- [Exercise brief]: Transcription should be exact. Include all entries.

- [Source records]:
======

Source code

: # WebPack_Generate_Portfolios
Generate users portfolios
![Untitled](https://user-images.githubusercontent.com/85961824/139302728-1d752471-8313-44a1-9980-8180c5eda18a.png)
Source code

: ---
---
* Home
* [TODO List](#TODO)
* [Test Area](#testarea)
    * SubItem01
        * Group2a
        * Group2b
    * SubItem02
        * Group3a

======

- [Task response]:
Source code

: # WebPack_Generate_Portfolios
Generate users portfolios
![Untitled](https://user-images.githubusercontent.com/85961824/139302728-1d752471-8313-44a1-9980-8180c5eda18a.png)
Source code

: ---
---
* Home
* [TODO List](#TODO)
* [Test Area](#testarea)
    * SubItem01
        * Group2a
        * Group2b
    * SubItem02
        * Group3a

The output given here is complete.